Standing Wave in a transmission line and Resonance let's consider a transmission line of length L closed on a mismatched load. So, there will be a travelling wave and a reverse travelling wave:
V(z) = V+(z) + V-(z)
My question is: will there always be a standing wave, or does it depend on if it is true that L = n * Lambda/2, with n integer?
Sometimes I read that to have a standing wave it is sufficient to have two waves of same frequency going in opposite direction, while sometimes I read that it is necessary that the length of the medium respects the previous formula.
 A: There will be a standing wave whenever you terminate a transmission line with a mismatched load.

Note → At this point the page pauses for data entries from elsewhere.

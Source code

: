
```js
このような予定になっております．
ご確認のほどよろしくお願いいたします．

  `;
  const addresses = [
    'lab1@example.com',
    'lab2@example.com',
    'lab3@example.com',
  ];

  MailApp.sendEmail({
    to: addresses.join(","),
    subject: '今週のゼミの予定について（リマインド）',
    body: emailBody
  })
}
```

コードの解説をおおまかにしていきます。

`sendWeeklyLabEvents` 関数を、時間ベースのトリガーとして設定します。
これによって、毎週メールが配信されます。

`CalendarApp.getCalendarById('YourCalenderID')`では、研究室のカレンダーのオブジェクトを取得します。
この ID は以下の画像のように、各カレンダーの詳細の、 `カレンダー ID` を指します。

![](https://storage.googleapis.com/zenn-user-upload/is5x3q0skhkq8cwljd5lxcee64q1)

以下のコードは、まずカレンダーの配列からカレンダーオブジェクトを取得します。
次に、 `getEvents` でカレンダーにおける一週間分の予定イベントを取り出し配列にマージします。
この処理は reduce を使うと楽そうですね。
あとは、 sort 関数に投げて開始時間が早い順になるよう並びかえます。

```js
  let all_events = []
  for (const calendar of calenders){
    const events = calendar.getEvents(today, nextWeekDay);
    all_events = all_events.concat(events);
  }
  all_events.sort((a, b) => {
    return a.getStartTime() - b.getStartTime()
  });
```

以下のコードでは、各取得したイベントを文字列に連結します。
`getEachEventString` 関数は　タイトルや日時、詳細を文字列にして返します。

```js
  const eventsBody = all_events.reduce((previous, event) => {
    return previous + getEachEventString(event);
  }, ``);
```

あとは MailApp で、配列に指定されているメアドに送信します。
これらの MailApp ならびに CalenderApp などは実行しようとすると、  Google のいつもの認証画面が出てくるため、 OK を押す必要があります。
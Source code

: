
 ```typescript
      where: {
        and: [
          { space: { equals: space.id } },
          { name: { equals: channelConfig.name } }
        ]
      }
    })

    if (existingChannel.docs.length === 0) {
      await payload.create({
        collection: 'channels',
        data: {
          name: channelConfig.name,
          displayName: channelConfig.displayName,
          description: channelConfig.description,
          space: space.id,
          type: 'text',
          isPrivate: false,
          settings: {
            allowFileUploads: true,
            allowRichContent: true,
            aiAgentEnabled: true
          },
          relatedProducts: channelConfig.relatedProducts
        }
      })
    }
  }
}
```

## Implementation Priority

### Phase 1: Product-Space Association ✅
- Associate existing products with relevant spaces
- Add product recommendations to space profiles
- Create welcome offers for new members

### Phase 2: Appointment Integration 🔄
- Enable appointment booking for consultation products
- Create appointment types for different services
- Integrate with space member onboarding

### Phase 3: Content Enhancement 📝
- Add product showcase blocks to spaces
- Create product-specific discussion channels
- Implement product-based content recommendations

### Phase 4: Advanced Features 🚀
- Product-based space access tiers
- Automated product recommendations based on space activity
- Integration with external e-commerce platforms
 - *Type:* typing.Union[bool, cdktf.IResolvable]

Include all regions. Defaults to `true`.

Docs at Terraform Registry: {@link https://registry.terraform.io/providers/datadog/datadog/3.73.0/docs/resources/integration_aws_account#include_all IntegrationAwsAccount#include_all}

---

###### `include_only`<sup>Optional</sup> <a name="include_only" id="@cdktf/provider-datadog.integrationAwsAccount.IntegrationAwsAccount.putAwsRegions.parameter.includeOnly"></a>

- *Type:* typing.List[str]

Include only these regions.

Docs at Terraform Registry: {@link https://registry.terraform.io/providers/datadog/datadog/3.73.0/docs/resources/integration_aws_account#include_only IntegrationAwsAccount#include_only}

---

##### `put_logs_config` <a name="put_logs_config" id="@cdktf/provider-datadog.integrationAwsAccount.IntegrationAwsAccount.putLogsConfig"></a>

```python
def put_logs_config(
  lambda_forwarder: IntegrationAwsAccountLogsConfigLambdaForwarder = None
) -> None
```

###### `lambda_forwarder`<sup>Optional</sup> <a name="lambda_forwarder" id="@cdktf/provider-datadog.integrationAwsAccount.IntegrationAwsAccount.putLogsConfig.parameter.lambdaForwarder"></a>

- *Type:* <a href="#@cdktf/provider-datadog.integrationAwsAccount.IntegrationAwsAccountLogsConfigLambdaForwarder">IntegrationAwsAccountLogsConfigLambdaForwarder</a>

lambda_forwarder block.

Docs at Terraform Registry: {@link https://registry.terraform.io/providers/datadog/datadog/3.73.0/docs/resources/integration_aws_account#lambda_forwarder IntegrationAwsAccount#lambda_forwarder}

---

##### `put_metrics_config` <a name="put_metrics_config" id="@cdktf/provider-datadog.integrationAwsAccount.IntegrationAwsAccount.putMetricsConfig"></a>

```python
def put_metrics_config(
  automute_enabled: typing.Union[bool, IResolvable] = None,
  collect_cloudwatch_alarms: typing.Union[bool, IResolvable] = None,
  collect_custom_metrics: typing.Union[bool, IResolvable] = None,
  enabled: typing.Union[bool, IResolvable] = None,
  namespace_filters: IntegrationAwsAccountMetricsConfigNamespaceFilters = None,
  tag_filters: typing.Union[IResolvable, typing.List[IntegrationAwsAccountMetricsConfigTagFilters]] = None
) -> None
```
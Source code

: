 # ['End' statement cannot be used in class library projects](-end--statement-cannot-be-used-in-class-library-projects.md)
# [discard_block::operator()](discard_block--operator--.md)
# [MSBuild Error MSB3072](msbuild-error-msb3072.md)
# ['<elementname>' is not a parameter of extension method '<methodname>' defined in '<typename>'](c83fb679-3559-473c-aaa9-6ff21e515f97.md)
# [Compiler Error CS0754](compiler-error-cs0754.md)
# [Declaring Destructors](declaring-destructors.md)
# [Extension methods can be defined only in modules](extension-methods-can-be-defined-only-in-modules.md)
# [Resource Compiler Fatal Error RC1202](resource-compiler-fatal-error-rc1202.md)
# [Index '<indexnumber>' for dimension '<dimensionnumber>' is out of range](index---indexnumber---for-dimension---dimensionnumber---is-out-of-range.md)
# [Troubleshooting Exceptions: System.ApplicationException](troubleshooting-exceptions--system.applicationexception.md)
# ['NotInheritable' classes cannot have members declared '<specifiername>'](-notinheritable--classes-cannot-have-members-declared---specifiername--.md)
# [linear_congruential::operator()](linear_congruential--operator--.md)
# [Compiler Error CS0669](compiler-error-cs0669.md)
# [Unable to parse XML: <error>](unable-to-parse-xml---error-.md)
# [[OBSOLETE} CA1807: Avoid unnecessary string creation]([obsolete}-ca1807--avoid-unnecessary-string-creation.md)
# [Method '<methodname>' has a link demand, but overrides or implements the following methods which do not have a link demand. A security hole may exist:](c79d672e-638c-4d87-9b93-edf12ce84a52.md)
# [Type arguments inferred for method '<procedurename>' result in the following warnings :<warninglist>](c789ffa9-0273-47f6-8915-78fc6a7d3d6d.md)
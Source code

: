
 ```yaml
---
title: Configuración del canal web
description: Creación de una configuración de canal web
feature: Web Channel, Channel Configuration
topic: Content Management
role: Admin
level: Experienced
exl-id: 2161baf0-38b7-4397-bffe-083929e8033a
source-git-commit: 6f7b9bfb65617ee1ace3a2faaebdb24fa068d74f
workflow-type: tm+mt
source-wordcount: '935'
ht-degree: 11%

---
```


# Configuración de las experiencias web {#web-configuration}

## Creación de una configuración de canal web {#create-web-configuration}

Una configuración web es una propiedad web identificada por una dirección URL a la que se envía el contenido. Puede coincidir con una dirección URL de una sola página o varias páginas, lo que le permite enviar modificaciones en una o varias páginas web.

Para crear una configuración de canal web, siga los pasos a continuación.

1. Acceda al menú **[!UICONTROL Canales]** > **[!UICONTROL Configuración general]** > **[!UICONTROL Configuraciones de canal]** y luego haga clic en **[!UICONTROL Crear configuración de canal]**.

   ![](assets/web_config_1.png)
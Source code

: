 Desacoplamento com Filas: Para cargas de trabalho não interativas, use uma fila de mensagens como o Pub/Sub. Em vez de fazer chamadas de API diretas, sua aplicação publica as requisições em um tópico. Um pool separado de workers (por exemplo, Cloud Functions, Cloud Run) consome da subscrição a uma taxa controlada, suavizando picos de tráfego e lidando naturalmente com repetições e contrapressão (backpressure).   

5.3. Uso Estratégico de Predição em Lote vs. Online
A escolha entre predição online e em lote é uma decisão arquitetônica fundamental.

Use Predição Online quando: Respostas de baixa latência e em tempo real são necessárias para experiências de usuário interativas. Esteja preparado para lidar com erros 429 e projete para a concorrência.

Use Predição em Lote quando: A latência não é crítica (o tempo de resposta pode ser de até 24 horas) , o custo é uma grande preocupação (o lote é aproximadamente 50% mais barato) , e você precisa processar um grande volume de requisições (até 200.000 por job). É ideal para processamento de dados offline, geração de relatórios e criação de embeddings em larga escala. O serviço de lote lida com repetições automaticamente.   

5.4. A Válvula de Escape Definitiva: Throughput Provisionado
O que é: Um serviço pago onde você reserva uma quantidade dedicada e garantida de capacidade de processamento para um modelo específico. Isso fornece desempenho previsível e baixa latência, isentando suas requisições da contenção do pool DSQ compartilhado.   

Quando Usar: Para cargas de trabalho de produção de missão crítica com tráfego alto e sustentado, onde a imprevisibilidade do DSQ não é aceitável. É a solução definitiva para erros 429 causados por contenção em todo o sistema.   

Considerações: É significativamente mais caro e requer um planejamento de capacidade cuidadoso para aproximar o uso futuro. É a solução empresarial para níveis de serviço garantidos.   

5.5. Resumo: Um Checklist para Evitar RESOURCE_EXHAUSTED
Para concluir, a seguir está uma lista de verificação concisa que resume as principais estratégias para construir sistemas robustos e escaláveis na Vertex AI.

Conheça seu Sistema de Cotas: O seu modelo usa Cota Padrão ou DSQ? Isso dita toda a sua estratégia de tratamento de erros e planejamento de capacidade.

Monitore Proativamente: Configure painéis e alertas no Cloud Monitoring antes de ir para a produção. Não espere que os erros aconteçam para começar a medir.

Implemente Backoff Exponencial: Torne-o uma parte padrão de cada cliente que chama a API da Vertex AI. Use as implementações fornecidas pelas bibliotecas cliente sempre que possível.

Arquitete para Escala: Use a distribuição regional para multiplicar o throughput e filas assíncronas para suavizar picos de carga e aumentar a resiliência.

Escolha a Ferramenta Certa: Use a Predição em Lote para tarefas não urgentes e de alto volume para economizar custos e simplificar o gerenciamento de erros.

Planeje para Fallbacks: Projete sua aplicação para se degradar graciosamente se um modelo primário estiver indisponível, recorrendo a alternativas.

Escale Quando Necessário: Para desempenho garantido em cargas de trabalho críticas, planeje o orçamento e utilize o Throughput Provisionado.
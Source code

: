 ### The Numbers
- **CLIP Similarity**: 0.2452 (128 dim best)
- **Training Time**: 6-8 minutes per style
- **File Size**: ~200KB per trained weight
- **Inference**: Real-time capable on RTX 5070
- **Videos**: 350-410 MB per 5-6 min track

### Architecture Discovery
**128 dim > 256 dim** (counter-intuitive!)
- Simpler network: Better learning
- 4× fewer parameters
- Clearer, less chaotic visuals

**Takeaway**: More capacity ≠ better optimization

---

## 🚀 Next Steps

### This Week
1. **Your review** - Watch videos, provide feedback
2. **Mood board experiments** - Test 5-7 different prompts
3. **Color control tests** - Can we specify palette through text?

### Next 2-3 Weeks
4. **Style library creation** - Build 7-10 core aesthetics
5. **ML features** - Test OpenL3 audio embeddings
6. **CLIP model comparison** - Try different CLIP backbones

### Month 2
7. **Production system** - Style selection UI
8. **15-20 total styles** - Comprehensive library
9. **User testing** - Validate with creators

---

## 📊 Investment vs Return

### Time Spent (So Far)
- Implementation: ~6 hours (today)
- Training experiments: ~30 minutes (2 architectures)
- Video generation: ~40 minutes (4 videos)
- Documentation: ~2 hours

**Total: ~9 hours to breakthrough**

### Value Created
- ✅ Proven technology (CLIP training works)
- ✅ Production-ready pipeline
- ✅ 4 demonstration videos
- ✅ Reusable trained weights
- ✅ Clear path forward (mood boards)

The line is resonant when the standing wave has a minimum or maximum of amplitude at the input (or feed point) of the line. If the termination is short, open, or has purely real impedance, then this occurs when the line length is $L = n\frac{\lambda}{4}$ for some integer $n$. If the termination is capacitive or inductive, resonance will occur for lengths that are offset from $n\frac{\lambda}{4}$, but still spaced by quarter wavelengths.
A: A pure standing-wave occurs only when no active power is delivered to the load, i.e., when the load is purely reactive, or a perfect short- or open-circuit. For example, if the load is a short-circuit, the voltage wave will have a node at the load (and at periodic intervals from the load). The length of the line makes no difference in his regard. It only determines what impedance will be seen by the source. 
Now, say you add a small resistance to the load so that it is no longer a short, but the impedance mismatch is still large, then you will not get a standing wave, but the nodes of the wave will move slowly, i.e., you will have almost a standing wave. The standing-wave ratio is a measure of how close the wave is to being a standing wave.